Informally, the spreadsheet S2 above is able to simulate any PRAM A, for which \(p=m\) in such a way, that filled to 10t rows and \(q\ge p\) columns, it can utilize this computation area to encode a PRAM with p processors and p cells of shared memory, running for tq/p time. Moreover, the parameter p is a part of the input, so only the whole input specifies, how many processors will be used in the computation. In particular, for \(p=1\), this results in a fully sequential computation of length tq.

Proof

The commented spreadsheet is provided as ESM spreadsheet S2. It is recommended that the reader first analyzes S1, on which S2 is based.    \(\square \)

It is instructive to compare spreadsheet S4 mentioned in Sect. 5 with the present S2. It seems at the first glance that the former is a special case of the latter. However, it is not the case. During the whole computation expressed in S4 it is always possible to refer to the values computed in the past, no matter how distant. In S2 the simulated PRAM can only refer to the values computed in the previous step of simulation. This indicates the difficulty of describing the computations of a spreadsheet by a machine model. In a spreadsheet, every cell is immutable, but its value remains accessible forever. In typical machine models of computation, memory locations are mutable and write operations delete their previous contents.

10 Summary and Related Research

We have investigated spreadsheets as a class of algorithms, by assuming that they are small templates, which are filled to a larger area of the grid to process data of variable size.

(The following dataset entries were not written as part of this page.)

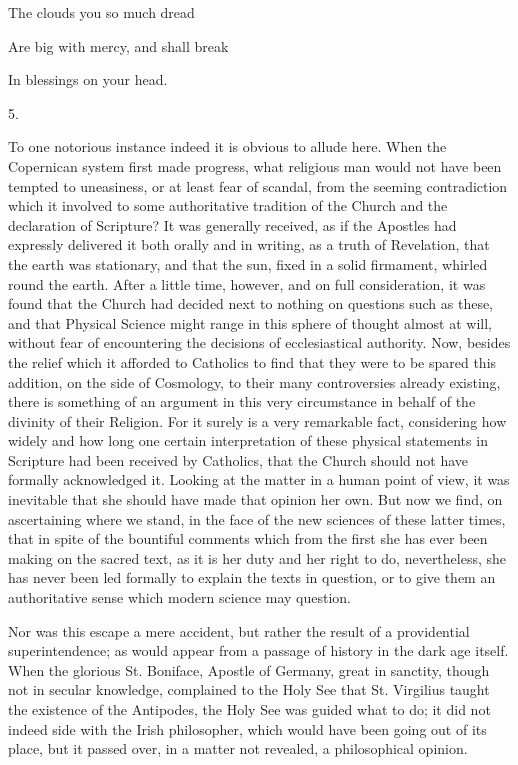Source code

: The clouds you so much dread

Are big with mercy, and shall break

In blessings on your head.

5.

To one notorious instance indeed it is obvious to allude here. When
the Copernican system first made progress, what religious man would
not have been tempted to uneasiness, or at least fear of scandal, from
the seeming contradiction which it involved to some authoritative
tradition of the Church and the declaration of Scripture? It was
generally received, as if the Apostles had expressly delivered it both
orally and in writing, as a truth of Revelation, that the earth was
stationary, and that the sun, fixed in a solid firmament,
whirled round the earth. After a little time, however, and on full
consideration, it was found that the Church had decided next to
nothing on questions such as these, and that Physical Science might
range in this sphere of thought almost at will, without fear of
encountering the decisions of ecclesiastical authority. Now, besides
the relief which it afforded to Catholics to find that they were to be
spared this addition, on the side of Cosmology, to their many
controversies already existing, there is something of an argument in
this very circumstance in behalf of the divinity of their Religion.
For it surely is a very remarkable fact, considering how widely and
how long one certain interpretation of these physical statements in
Scripture had been received by Catholics, that the Church should not
have formally acknowledged it. Looking at the matter in a human point
of view, it was inevitable that she should have made that opinion her
own. But now we find, on ascertaining where we stand, in the face of
the new sciences of these latter times, that in spite of the bountiful
comments which from the first she has ever been making on the sacred
text, as it is her duty and her right to do, nevertheless, she has
never been led formally to explain the texts in question, or to give
them an authoritative sense which modern science may question.

Nor was this escape a mere accident, but rather the result of a
providential superintendence; as would appear from a passage of
history in the dark age itself. When the glorious St. Boniface,
Apostle of Germany, great in sanctity, though not in secular
knowledge, complained to the Holy See that St. Virgilius taught the
existence of the Antipodes, the Holy See was guided what to do; it did
not indeed side with the Irish philosopher, which would have
been going out of its place, but it passed over, in a matter not
revealed, a philosophical opinion.

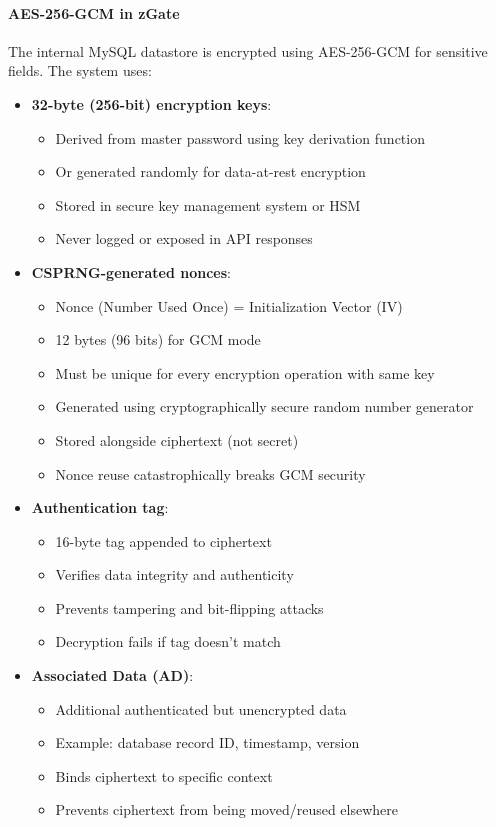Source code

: \paragraph{AES-256-GCM in zGate}

The internal MySQL datastore is encrypted using AES-256-GCM for sensitive fields. The system uses:

\begin{itemize}
    \item \textbf{32-byte (256-bit) encryption keys}:
    \begin{itemize}
        \item Derived from master password using key derivation function
        \item Or generated randomly for data-at-rest encryption
        \item Stored in secure key management system or HSM
        \item Never logged or exposed in API responses
    \end{itemize}
    
    \item \textbf{CSPRNG-generated nonces}:
    \begin{itemize}
        \item Nonce (Number Used Once) = Initialization Vector (IV)
        \item 12 bytes (96 bits) for GCM mode
        \item Must be unique for every encryption operation with same key
        \item Generated using cryptographically secure random number generator
        \item Stored alongside ciphertext (not secret)
        \item Nonce reuse catastrophically breaks GCM security
    \end{itemize}
    
    \item \textbf{Authentication tag}:
    \begin{itemize}
        \item 16-byte tag appended to ciphertext
        \item Verifies data integrity and authenticity
        \item Prevents tampering and bit-flipping attacks
        \item Decryption fails if tag doesn't match
    \end{itemize}
    
    \item \textbf{Associated Data (AD)}:
    \begin{itemize}
        \item Additional authenticated but unencrypted data
        \item Example: database record ID, timestamp, version
        \item Binds ciphertext to specific context
        \item Prevents ciphertext from being moved/reused elsewhere
    \end{itemize}
    

\end{itemize}
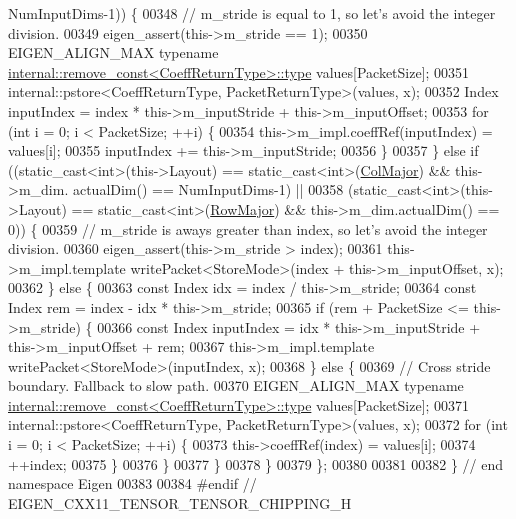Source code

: \begin{DoxyCode}
      NumInputDims-1)) \{
00348       \textcolor{comment}{// m\_stride is equal to 1, so let's avoid the integer division.}
00349       eigen\_assert(this->m\_stride == 1);
00350       EIGEN\_ALIGN\_MAX \textcolor{keyword}{typename} \hyperlink{group___sparse_core___module}{internal::remove\_const<CoeffReturnType>::type}
       values[PacketSize];
00351       internal::pstore<CoeffReturnType, PacketReturnType>(values, x);
00352       Index inputIndex = index * this->m\_inputStride + this->m\_inputOffset;
00353       \textcolor{keywordflow}{for} (\textcolor{keywordtype}{int} i = 0; i < PacketSize; ++i) \{
00354         this->m\_impl.coeffRef(inputIndex) = values[i];
00355         inputIndex += this->m\_inputStride;
00356       \}
00357     \} \textcolor{keywordflow}{else} \textcolor{keywordflow}{if} ((static\_cast<int>(this->Layout) == static\_cast<int>(\hyperlink{group__enums_ggaacded1a18ae58b0f554751f6cdf9eb13a0cbd4bdd0abcfc0224c5fcb5e4f6669a}{ColMajor}) && this->m\_dim.
      actualDim() == NumInputDims-1) ||
00358            (static\_cast<int>(this->Layout) == \textcolor{keyword}{static\_cast<}\textcolor{keywordtype}{int}\textcolor{keyword}{>}(\hyperlink{group__enums_ggaacded1a18ae58b0f554751f6cdf9eb13acfcde9cd8677c5f7caf6bd603666aae3}{RowMajor}) && this->m\_dim.actualDim()
       == 0)) \{
00359       \textcolor{comment}{// m\_stride is aways greater than index, so let's avoid the integer division.}
00360       eigen\_assert(this->m\_stride > index);
00361       this->m\_impl.template writePacket<StoreMode>(index + this->m\_inputOffset, x);
00362     \} \textcolor{keywordflow}{else} \{
00363       \textcolor{keyword}{const} Index idx = index / this->m\_stride;
00364       \textcolor{keyword}{const} Index rem = index - idx * this->m\_stride;
00365       \textcolor{keywordflow}{if} (rem + PacketSize <= this->m\_stride) \{
00366         \textcolor{keyword}{const} Index inputIndex = idx * this->m\_inputStride + this->m\_inputOffset + rem;
00367         this->m\_impl.template writePacket<StoreMode>(inputIndex, x);
00368       \} \textcolor{keywordflow}{else} \{
00369         \textcolor{comment}{// Cross stride boundary. Fallback to slow path.}
00370         EIGEN\_ALIGN\_MAX \textcolor{keyword}{typename} \hyperlink{group___sparse_core___module}{internal::remove\_const<CoeffReturnType>::type}
       values[PacketSize];
00371         internal::pstore<CoeffReturnType, PacketReturnType>(values, x);
00372         \textcolor{keywordflow}{for} (\textcolor{keywordtype}{int} i = 0; i < PacketSize; ++i) \{
00373           this->coeffRef(index) = values[i];
00374           ++index;
00375         \}
00376       \}
00377     \}
00378   \}
00379 \};
00380 
00381 
00382 \} \textcolor{comment}{// end namespace Eigen}
00383 
00384 \textcolor{preprocessor}{#endif // EIGEN\_CXX11\_TENSOR\_TENSOR\_CHIPPING\_H}
\end{DoxyCode}
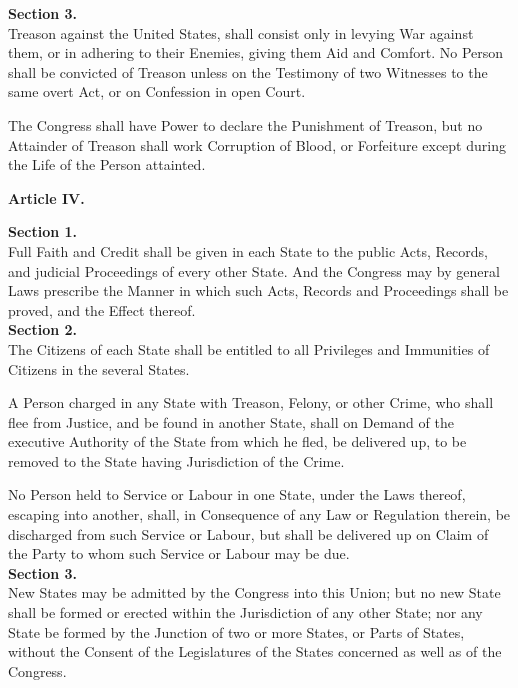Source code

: {\large \textbf{Section 3.}}\\[0.01in]

Treason against the United States, shall consist only in levying War against them, or in adhering to their Enemies, giving them Aid and Comfort. No Person shall be convicted of Treason unless on the Testimony of two Witnesses to the same overt Act, or on Confession in open Court.

The Congress shall have Power to declare the Punishment of Treason, but no Attainder of Treason shall work Corruption of Blood, or Forfeiture except during the Life of the Person attainted.\\[0.01in]

\begin{center}
{\Large \textbf{Article IV.}}
\end{center}

{\large \textbf{Section 1.}}\\[0.01in]

Full Faith and Credit shall be given in each State to the public Acts, Records, and judicial Proceedings of every other State. And the Congress may by general Laws prescribe the Manner in which such Acts, Records and Proceedings shall be proved, and the Effect thereof.\\[0.01in]

{\large \textbf{Section 2.}}\\[0.01in]

The Citizens of each State shall be entitled to all Privileges and Immunities of Citizens in the several States.

A Person charged in any State with Treason, Felony, or other Crime, who shall flee from Justice, and be found in another State, shall on Demand of the executive Authority of the State from which he fled, be delivered up, to be removed to the State having Jurisdiction of the Crime.

No Person held to Service or Labour in one State, under the Laws thereof, escaping into another, shall, in Consequence of any Law or Regulation therein, be discharged from such Service or Labour, but shall be delivered up on Claim of the Party to whom such Service or Labour may be due.\\[0.01in]

{\large \textbf{Section 3.}}\\[0.01in]

New States may be admitted by the Congress into this Union; but no new State shall be formed or erected within the Jurisdiction of any other State; nor any State be formed by the Junction of two or more States, or Parts of States, without the Consent of the Legislatures of the States concerned as well as of the Congress.

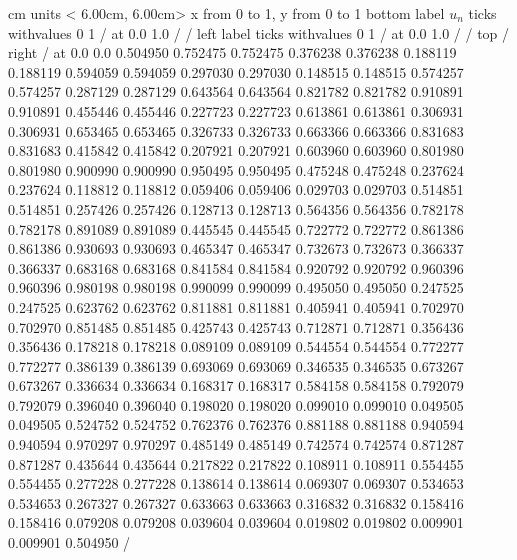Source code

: \begin {center}
 cm  \beginpicture
\setcoordinatesystem units < 6.00cm, 6.00cm>
\setplotarea x from 0 to 1, y from 0 to 1
\axis bottom
  label $u_{n}$
  ticks withvalues        0        1  / at 0.0 1.0 / / 
\axis left
  label 
  ticks withvalues         0        1  / at 0.0 1.0 / / 
\axis top /  \axis right /
 at
   0.0        0.0
   0.504950   0.752475
   0.752475   0.376238
   0.376238   0.188119
   0.188119   0.594059
   0.594059   0.297030
   0.297030   0.148515
   0.148515   0.574257
   0.574257   0.287129
   0.287129   0.643564
   0.643564   0.821782
   0.821782   0.910891
   0.910891   0.455446
   0.455446   0.227723
   0.227723   0.613861
   0.613861   0.306931
   0.306931   0.653465
   0.653465   0.326733
   0.326733   0.663366
   0.663366   0.831683
   0.831683   0.415842
   0.415842   0.207921
   0.207921   0.603960
   0.603960   0.801980
   0.801980   0.900990
   0.900990   0.950495
   0.950495   0.475248
   0.475248   0.237624
   0.237624   0.118812
   0.118812   0.059406
   0.059406   0.029703
   0.029703   0.514851
   0.514851   0.257426
   0.257426   0.128713
   0.128713   0.564356
   0.564356   0.782178
   0.782178   0.891089
   0.891089   0.445545
   0.445545   0.722772
   0.722772   0.861386
   0.861386   0.930693
   0.930693   0.465347
   0.465347   0.732673
   0.732673   0.366337
   0.366337   0.683168
   0.683168   0.841584
   0.841584   0.920792
   0.920792   0.960396
   0.960396   0.980198
   0.980198   0.990099
   0.990099   0.495050
   0.495050   0.247525
   0.247525   0.623762
   0.623762   0.811881
   0.811881   0.405941
   0.405941   0.702970
   0.702970   0.851485
   0.851485   0.425743
   0.425743   0.712871
   0.712871   0.356436
   0.356436   0.178218
   0.178218   0.089109
   0.089109   0.544554
   0.544554   0.772277
   0.772277   0.386139
   0.386139   0.693069
   0.693069   0.346535
   0.346535   0.673267
   0.673267   0.336634
   0.336634   0.168317
   0.168317   0.584158
   0.584158   0.792079
   0.792079   0.396040
   0.396040   0.198020
   0.198020   0.099010
   0.099010   0.049505
   0.049505   0.524752
   0.524752   0.762376
   0.762376   0.881188
   0.881188   0.940594
   0.940594   0.970297
   0.970297   0.485149
   0.485149   0.742574
   0.742574   0.871287
   0.871287   0.435644
   0.435644   0.217822
   0.217822   0.108911
   0.108911   0.554455
   0.554455   0.277228
   0.277228   0.138614
   0.138614   0.069307
   0.069307   0.534653
   0.534653   0.267327
   0.267327   0.633663
   0.633663   0.316832
   0.316832   0.158416
   0.158416   0.079208
   0.079208   0.039604
   0.039604   0.019802
   0.019802   0.009901
   0.009901   0.504950
/ \endpicture
\end {center}
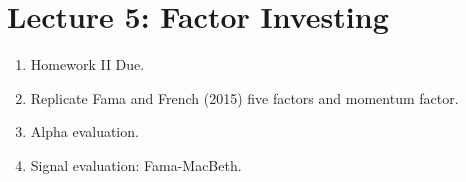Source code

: \documentclass[12pts]{article}
\begin{document}
\section*{Lecture 5: Factor Investing}
\begin{enumerate}
	\item Homework II Due.
	\item Replicate Fama and French (2015) five factors and momentum factor.
	\item Alpha evaluation.
	\item Signal evaluation: Fama-MacBeth.
\end{enumerate}	
\end{document}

Under this scenario we have identified simple structural properties of spreadsheets, defined in the terms of the pattern of references between cells, which determine the complexity of the expressible computations.

In this paper, we analyze the computations expressible in spreadsheets and their relation to parallel complexity classes. Our findings shed light both on parallelization potential of certain structures in spreadsheets, and on the fundamental limitations of this approach. We have already mentioned research on parallelizing spreadsheet computations [2,3,4, 12, 14, 19]. There was very little previous research on lower bounds of the computational power of spreadsheets, although already [5] observed that they have universal computing power. The papers [1, 15] and [16] demonstrate simulations of various algorithms and models o computation using spreadsheets, but without any intent to estimate the full power of this computation paradigm. Paper [20] demonstrates how to implement relational algebra queries and several other general algorithms in spreadsheets (which turn out to be column-organized, but not necessarily column-oriented). [18] presents an implementation of a subset of Java in a spreadsheet, but without considering parallelism, which is the core topic of the present paper.